For his part, Gordon talks of accomplishments. He sees Connersville on a rebound, noting that he was able to end a financial emergency that had been declared before he took office. It took a lot of skimping and saving to do that but was important. What business would want to locate in a town under a financial emergency, he asks.

n Vacant factory buildings are being used again, including Wayzata in the former Visteon building, Stant using part of D&M, East Terra Plastics, and others.

n He’s been working with the Indiana Department of Transportation on making improvements to local highways. INDOT is considering whether to put a sidewalk out to Walmart and some changes along 30th Street and Park Road. INDOT won’t be making decisions on those until late November, he said.

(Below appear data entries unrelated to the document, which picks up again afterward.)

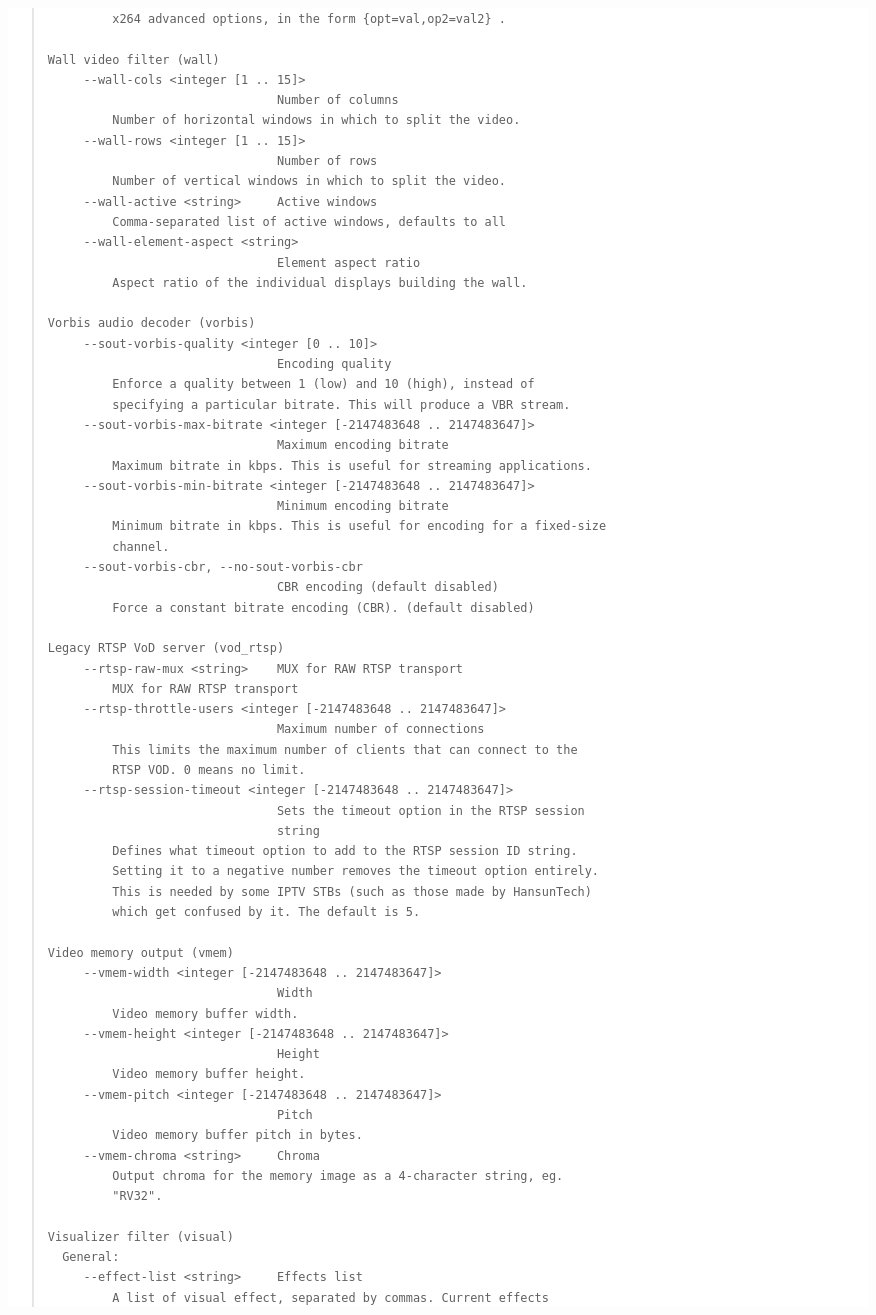 >              x264 advanced options, in the form {opt=val,op2=val2} .
>    
>     Wall video filter (wall)
>          --wall-cols <integer [1 .. 15]> 
>                                     Number of columns
>              Number of horizontal windows in which to split the video.
>          --wall-rows <integer [1 .. 15]> 
>                                     Number of rows
>              Number of vertical windows in which to split the video.
>          --wall-active <string>     Active windows
>              Comma-separated list of active windows, defaults to all
>          --wall-element-aspect <string> 
>                                     Element aspect ratio
>              Aspect ratio of the individual displays building the wall.
>    
>     Vorbis audio decoder (vorbis)
>          --sout-vorbis-quality <integer [0 .. 10]> 
>                                     Encoding quality
>              Enforce a quality between 1 (low) and 10 (high), instead of
>              specifying a particular bitrate. This will produce a VBR stream.
>          --sout-vorbis-max-bitrate <integer [-2147483648 .. 2147483647]> 
>                                     Maximum encoding bitrate
>              Maximum bitrate in kbps. This is useful for streaming applications.
>          --sout-vorbis-min-bitrate <integer [-2147483648 .. 2147483647]> 
>                                     Minimum encoding bitrate
>              Minimum bitrate in kbps. This is useful for encoding for a fixed-size
>              channel.
>          --sout-vorbis-cbr, --no-sout-vorbis-cbr 
>                                     CBR encoding (default disabled)
>              Force a constant bitrate encoding (CBR). (default disabled)
>    
>     Legacy RTSP VoD server (vod_rtsp)
>          --rtsp-raw-mux <string>    MUX for RAW RTSP transport
>              MUX for RAW RTSP transport
>          --rtsp-throttle-users <integer [-2147483648 .. 2147483647]> 
>                                     Maximum number of connections
>              This limits the maximum number of clients that can connect to the
>              RTSP VOD. 0 means no limit.
>          --rtsp-session-timeout <integer [-2147483648 .. 2147483647]> 
>                                     Sets the timeout option in the RTSP session
>                                     string
>              Defines what timeout option to add to the RTSP session ID string.
>              Setting it to a negative number removes the timeout option entirely.
>              This is needed by some IPTV STBs (such as those made by HansunTech)
>              which get confused by it. The default is 5.
>    
>     Video memory output (vmem)
>          --vmem-width <integer [-2147483648 .. 2147483647]> 
>                                     Width
>              Video memory buffer width.
>          --vmem-height <integer [-2147483648 .. 2147483647]> 
>                                     Height
>              Video memory buffer height.
>          --vmem-pitch <integer [-2147483648 .. 2147483647]> 
>                                     Pitch
>              Video memory buffer pitch in bytes.
>          --vmem-chroma <string>     Chroma
>              Output chroma for the memory image as a 4-character string, eg.
>              "RV32".
>    
>     Visualizer filter (visual)
>       General:
>          --effect-list <string>     Effects list
>              A list of visual effect, separated by commas. Current effects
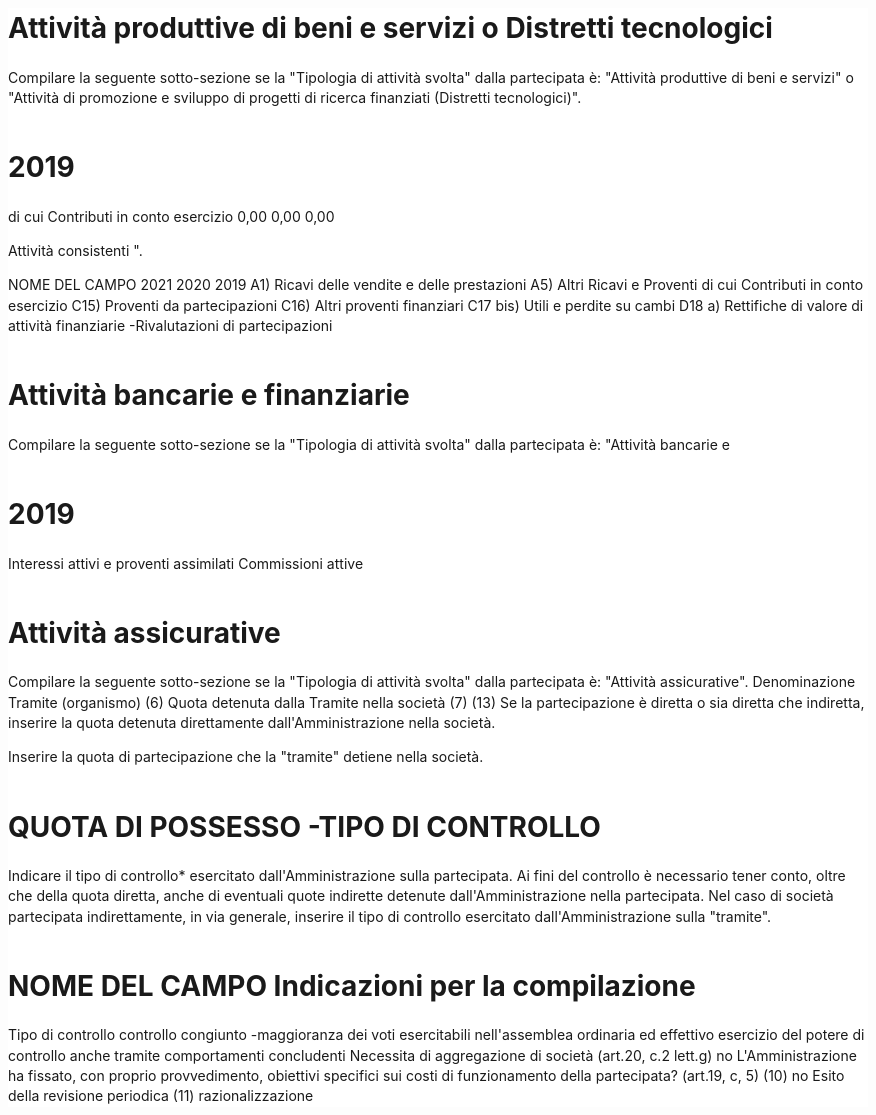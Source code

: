 # Attività produttive di beni e servizi o Distretti tecnologici
Compilare la seguente sotto-sezione se la "Tipologia di attività svolta" dalla partecipata è: "Attività produttive di beni e servizi" o "Attività di promozione e sviluppo di progetti di ricerca finanziati (Distretti tecnologici)".

# 2019
di cui Contributi in conto esercizio 0,00 0,00 0,00

Attività consistenti ".

NOME DEL CAMPO 2021 2020 2019 A1) Ricavi delle vendite e delle prestazioni A5) Altri Ricavi e Proventi di cui Contributi in conto esercizio C15) Proventi da partecipazioni C16) Altri proventi finanziari C17 bis) Utili e perdite su cambi D18 a) Rettifiche di valore di attività finanziarie -Rivalutazioni di partecipazioni

# Attività bancarie e finanziarie
Compilare la seguente sotto-sezione se la "Tipologia di attività svolta" dalla partecipata è: "Attività bancarie e

# 2019
Interessi attivi e proventi assimilati Commissioni attive

# Attività assicurative
Compilare la seguente sotto-sezione se la "Tipologia di attività svolta" dalla partecipata è: "Attività assicurative". Denominazione Tramite (organismo) (6) Quota detenuta dalla Tramite nella società (7) (13) Se la partecipazione è diretta o sia diretta che indiretta, inserire la quota detenuta direttamente dall'Amministrazione nella società.

Inserire la quota di partecipazione che la "tramite" detiene nella società.

# QUOTA DI POSSESSO -TIPO DI CONTROLLO
Indicare il tipo di controllo* esercitato dall'Amministrazione sulla partecipata. Ai fini del controllo è necessario tener conto, oltre che della quota diretta, anche di eventuali quote indirette detenute dall'Amministrazione nella partecipata. Nel caso di società partecipata indirettamente, in via generale, inserire il tipo di controllo esercitato dall'Amministrazione sulla "tramite".

# NOME DEL CAMPO Indicazioni per la compilazione
Tipo di controllo controllo congiunto -maggioranza dei voti esercitabili nell'assemblea ordinaria ed effettivo esercizio del potere di controllo anche tramite comportamenti concludenti Necessita di aggregazione di società (art.20, c.2 lett.g) no L'Amministrazione ha fissato, con proprio provvedimento, obiettivi specifici sui costi di funzionamento della partecipata? (art.19, c, 5) (10) no Esito della revisione periodica (11) razionalizzazione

n He’s happy that the Whitewater Trade Center along Park Road is getting new occupants, and that the buildings along Park Road are being occupied again.

n He also has a long list of specific accomplishments. Among them is the reactivation of Connersville Main Street as Discover Connersville, which focuses on downtown development. He’s proud to have started a new Connersville Festival Committee, which has developed and works on several city events.

n The Redevelopment Commission has been revitalized, he said, allowing the city to purchase two lots that will be downtown green spaces. One is The Oasis, developed in a partnership with Discover Connersville.

n He points to having made a special effort to get younger people involved in the city, appointing many to various committees and boards.

n There’s also been new LED lighting installed on 5th Street from Eastern Avenue to Vine Street. City buildings are being upgraded with solar lighting, expected to save energy and money.

n His administration has changed the city’s paving program, putting major emphasis on one area at a time rather than on a piecemeal basis.

n There have been upgrades and updates to facilities at Roberts Park.

n The wastewater plant and lift stations are being upgraded to operate more efficiently and keep rates down.

n Traffic lights along 8th Street at West Western, Western and Grand avenues have been re-timed, at a cost of about $20,000, for better traffic flow.

n The city has been able to purchase new vehicles for police, fire and EMS, something it had not been able to do under the financial emergency. EMS has moved to a better building on Park Road.